By John Dayal
Bhubaneswar: The sound of the Kui dialect speaks of a decade’s pain in Kandhamal district, Odisha, Eastern India.
The sound of the Kui dialect resonates in the tin-roofed Church as Father Manoj Nayak, social activists interprets Harsh Mander and the members of the Karwan-e-Mohabbat, a civil society initiative of solidarity and conscience, to the women and men of Shanti Nagar (near G Udayagiri town in Kandhamal), the settlement created by the Odisha government to house Christians who have been told they cannot return to their villages, particularly Batticola less than 50 km away.
There are widows here, and people who were fed cow dung in ‘cleansing’ rituals, and others, to tell the twin tale of brutality and failure of resentment processes in communal violence in the country.

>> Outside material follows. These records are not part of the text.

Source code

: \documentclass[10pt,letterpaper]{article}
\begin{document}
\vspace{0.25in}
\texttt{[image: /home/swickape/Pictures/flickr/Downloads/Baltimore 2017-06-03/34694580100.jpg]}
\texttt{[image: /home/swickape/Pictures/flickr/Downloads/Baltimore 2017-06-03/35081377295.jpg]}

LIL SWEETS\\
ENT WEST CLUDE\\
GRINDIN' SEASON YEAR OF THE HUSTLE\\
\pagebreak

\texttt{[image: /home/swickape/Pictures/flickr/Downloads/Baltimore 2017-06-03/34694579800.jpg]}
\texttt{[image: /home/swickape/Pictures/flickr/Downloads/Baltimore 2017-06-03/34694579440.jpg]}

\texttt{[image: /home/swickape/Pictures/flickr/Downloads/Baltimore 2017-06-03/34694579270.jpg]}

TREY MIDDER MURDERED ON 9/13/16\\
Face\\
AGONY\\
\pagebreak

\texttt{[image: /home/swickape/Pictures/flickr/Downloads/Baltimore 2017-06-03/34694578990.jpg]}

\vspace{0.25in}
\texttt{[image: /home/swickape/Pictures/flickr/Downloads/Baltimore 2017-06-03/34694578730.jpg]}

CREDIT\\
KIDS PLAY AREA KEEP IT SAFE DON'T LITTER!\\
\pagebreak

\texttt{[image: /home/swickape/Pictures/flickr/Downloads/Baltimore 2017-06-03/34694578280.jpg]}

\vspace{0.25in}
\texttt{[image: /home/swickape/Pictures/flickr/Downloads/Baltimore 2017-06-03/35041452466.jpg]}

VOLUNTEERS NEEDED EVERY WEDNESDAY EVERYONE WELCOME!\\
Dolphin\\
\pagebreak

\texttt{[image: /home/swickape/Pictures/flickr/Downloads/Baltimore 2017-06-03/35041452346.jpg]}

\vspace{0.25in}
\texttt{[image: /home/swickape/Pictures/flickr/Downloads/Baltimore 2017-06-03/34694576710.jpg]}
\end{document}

Ten years on, wounds remain raw, memories fresh, and fear alive. “It is a nightmare that will not go away.”
Instant recall: August 23, 2008, in the wake of the Maoists’ murder of Vishwa Hindu Parishad Vice leader Lakshmananda Saraswati, about 500 villages were attacked in the district, 6,000 houses and 320 small and big churches and institutions burnt.
A nun and other women were gang-raped, several priests and 120 others brutally murdered. The toll would be higher but for 60,000 Christians taking shelter in the forests close by.
More than 30,000 remained in Government refugee camps for a year, other in private camps and homes. More than 5,000 have not returned.
Many young women are feared trafficked. The farmlands have been grabbed by neighbours. The church is one village is now a temple.
Employment is a key issue. The Supreme Court intervened in response to four Public Interest Litigations, but the government has fallen short of the Court’s orders.